Florida Tomato Exchange: Many growers support ending U.S.-Mexico Tomato Suspension Agreement

The push to end the U.S.-Mexico Tomato Suspension Agreement is supported by most American tomato growers.

The Florida Tomato Exchange said the request to end the Mexican Tomato Suspension Agreement is widely supported by American tomato growers.
The Florida Tomato Exchange said the request to end the Mexican Tomato Suspension Agreement is widely supported by American tomato growers.
(File image)

The push to end the U.S.-Mexico Tomato Suspension Agreement is supported by most American tomato growers. That’s the assertion of the Florida Tomato Exchange (FTE), which filed a request June 16 with the Department of Commerce to terminate the agreement.

The FTE said in a news release that the Fresh Produce Association of the Americas, which represents distributors of Mexican produce, “wildly” mischaracterized the issues regarding the request, including framing it as a “Florida versus Mexico” issue.

Related: Florida tomato leaders asks Commerce Department to revise approach to Mexico-U.S. tomato trade

The FPAA didn’t make a legal argument in response to the request to terminate the suspension agreement, the FTE said in its release.

“In 2019, the Mexican industry and FPAA had their day in court to prove that Mexican tomatoes weren’t being dumped and weren’t materially injuring the U.S. tomato industry,” the FTE said in the release. “They lost the case on both counts before the Department of Commerce and the International Trade Commission. It was determined that Mexican tomatoes were being dumped at an average margin of 20.91%, even with the previous suspension agreements in place.”

The current suspension agreement suspends those margins from going into effect as antidumping duties, and the FTE release said that such suspension agreements allow the Department of Commerce to suspend antidumping duties if the agreements stop injury caused by unfair imports.

However, the FTE in its release said none of the tomato suspension agreements, which date back to 1996, have worked to stop the injury caused by dumped Mexican tomatoes, “which is why the FTE finally asked the Commerce Department to terminate the suspension,” the group said.

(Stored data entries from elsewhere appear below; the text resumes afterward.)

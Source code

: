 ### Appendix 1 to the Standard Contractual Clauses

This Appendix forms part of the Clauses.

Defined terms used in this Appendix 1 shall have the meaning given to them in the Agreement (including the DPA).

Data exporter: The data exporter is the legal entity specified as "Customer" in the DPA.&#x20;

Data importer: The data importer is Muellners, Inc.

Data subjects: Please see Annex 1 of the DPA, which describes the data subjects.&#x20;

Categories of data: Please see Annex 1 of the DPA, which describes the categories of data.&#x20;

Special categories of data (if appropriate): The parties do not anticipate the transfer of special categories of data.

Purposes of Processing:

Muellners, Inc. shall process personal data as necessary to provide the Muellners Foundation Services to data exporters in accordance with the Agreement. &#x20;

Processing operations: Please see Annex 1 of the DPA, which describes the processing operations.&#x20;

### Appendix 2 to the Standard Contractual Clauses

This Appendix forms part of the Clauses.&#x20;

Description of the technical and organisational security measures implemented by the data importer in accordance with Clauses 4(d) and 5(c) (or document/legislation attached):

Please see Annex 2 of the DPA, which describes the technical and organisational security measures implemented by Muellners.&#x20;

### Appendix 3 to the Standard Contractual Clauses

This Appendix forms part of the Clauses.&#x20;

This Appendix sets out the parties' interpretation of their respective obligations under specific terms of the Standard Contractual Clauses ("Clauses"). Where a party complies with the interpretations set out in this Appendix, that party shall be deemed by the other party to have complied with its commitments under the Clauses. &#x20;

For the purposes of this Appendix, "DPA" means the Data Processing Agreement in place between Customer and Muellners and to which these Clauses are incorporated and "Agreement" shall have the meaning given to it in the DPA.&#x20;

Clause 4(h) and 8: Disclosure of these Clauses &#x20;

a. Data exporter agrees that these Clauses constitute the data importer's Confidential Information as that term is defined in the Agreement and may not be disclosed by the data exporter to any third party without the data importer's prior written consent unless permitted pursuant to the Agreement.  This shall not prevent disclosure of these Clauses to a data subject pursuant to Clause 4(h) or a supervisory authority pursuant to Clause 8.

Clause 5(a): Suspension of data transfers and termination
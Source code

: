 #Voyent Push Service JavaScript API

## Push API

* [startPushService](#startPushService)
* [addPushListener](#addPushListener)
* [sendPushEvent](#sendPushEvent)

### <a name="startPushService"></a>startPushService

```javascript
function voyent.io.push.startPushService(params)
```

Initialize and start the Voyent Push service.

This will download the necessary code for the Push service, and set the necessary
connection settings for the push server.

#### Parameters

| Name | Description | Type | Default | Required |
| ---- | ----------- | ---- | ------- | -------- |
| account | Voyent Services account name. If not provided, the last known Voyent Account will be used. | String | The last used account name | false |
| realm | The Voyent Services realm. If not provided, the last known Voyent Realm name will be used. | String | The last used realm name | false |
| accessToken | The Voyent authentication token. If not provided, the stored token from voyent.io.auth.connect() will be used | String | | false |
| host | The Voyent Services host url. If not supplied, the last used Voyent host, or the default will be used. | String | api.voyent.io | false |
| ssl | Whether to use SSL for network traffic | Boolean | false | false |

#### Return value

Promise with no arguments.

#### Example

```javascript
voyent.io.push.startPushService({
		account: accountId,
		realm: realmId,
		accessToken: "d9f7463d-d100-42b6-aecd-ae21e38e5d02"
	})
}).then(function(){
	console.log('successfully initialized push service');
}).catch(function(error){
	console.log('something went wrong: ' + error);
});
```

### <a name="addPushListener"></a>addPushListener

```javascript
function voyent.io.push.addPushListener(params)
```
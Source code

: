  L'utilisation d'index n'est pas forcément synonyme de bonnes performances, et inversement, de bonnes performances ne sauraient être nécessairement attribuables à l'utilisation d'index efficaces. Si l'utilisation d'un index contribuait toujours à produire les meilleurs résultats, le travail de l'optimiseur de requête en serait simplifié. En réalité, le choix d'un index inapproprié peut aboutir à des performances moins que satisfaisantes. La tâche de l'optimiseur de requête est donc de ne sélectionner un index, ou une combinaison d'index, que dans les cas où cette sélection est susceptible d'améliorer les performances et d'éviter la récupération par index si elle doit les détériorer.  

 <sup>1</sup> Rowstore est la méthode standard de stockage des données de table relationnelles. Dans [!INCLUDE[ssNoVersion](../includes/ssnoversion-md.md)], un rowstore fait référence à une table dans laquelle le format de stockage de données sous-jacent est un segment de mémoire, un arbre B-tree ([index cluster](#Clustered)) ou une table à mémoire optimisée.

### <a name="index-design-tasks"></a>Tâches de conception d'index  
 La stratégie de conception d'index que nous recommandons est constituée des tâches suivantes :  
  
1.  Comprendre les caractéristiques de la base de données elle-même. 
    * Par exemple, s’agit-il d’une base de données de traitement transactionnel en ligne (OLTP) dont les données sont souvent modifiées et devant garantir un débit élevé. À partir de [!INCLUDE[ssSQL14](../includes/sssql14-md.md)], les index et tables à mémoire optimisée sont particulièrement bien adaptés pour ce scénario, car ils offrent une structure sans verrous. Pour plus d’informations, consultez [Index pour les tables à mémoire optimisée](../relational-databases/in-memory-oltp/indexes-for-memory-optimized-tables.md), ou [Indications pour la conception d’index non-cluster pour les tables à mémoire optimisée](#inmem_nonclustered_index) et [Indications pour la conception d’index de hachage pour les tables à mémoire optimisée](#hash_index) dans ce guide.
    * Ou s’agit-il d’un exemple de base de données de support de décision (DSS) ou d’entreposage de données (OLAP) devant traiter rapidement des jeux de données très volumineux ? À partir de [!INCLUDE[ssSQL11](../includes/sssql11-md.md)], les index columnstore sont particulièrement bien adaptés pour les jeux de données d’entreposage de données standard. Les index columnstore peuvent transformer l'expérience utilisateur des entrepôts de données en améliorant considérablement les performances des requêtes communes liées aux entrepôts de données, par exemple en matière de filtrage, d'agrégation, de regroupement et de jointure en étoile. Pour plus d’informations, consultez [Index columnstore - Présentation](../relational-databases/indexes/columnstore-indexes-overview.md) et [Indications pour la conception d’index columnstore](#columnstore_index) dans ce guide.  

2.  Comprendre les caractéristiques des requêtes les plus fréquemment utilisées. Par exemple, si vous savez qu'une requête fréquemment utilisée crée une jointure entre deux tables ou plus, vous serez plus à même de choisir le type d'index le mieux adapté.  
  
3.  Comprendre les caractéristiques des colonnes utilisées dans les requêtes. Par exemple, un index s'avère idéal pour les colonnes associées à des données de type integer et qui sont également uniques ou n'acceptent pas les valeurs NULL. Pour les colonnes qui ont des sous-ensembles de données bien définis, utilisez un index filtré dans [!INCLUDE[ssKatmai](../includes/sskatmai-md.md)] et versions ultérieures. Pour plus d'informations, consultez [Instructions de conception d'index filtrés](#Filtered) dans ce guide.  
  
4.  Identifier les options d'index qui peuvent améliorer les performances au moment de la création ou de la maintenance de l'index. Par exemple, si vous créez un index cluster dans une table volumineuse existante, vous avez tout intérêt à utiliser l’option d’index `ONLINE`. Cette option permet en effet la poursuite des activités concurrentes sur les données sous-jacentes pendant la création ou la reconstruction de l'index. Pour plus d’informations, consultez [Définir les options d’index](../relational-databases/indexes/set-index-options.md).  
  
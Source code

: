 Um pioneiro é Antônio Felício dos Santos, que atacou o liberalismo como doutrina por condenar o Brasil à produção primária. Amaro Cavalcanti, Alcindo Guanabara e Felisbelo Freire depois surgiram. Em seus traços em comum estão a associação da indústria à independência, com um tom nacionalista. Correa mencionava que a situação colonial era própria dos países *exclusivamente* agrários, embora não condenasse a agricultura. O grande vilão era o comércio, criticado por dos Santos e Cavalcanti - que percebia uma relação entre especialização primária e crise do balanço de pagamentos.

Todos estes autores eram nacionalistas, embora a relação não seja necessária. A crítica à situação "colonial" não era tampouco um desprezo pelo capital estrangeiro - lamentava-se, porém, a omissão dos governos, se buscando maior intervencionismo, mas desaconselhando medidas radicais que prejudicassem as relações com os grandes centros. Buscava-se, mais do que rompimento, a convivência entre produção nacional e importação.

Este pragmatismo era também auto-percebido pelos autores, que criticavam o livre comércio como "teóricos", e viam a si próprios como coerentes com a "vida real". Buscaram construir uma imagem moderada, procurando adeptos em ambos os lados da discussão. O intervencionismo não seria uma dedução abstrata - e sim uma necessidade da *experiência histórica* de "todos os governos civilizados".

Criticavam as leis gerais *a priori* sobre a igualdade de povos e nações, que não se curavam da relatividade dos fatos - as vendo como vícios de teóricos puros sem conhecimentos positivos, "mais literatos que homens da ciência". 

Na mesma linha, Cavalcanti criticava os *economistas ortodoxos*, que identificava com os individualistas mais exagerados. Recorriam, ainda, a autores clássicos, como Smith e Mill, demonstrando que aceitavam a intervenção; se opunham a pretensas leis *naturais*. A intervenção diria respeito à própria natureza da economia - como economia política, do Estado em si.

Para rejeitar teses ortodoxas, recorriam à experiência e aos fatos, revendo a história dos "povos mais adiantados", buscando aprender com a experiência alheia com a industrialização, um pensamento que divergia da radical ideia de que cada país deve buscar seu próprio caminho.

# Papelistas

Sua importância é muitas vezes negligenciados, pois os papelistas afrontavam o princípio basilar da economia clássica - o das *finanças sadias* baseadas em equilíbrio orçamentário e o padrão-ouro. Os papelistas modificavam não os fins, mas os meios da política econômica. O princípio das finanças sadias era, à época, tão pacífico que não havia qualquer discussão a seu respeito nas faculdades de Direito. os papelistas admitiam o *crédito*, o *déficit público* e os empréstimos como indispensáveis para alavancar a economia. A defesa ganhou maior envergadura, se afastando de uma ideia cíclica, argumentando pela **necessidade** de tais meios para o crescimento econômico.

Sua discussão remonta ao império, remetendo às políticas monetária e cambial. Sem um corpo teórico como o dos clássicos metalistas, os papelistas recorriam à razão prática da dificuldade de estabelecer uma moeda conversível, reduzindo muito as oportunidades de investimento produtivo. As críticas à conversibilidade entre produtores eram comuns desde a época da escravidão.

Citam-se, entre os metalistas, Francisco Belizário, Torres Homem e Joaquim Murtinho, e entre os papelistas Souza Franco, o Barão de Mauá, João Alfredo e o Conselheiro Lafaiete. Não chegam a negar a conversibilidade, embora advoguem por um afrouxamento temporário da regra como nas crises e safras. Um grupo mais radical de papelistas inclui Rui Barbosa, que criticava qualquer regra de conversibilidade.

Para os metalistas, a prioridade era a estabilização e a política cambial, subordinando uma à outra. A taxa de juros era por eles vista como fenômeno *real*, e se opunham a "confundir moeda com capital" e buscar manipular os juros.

“Instead of legal arguments against the FTE’s request, the FPAA has mischaracterized the request as a fight between Mexico and Florida,” the FTE said in the release. “It is not. The Florida Tomato Exchange is the ‘domestic petitioner’ in the antidumping case and has always received broad support on this issue from tomato growers across the country. This list includes growers in Alabama, Arkansas, California, Georgia, Michigan, New Jersey, North Carolina, Puerto Rico, South Carolina, Tennessee, and Virginia. In fact, U.S. antidumping law requires antidumping petitions to have majority support from the national industry. FTE’s own membership includes companies that produce tomatoes in many different states.

“The Tomato Suspension Agreement should be terminated because it has not met the statutory requirement to protect against unfairly traded Mexican tomatoes, which continue to injure the American tomato industry,” the FTE release said. “This failure requires a legal default to antidumping duties on Mexican tomatoes.”

Antidumping duties imposed under U.S. law will not stop market access for Mexican tomatoes, the FTE said in its release; “In fact, the duties would fall to zero if Mexican tomato exporters price their tomatoes fairly, according to the law.”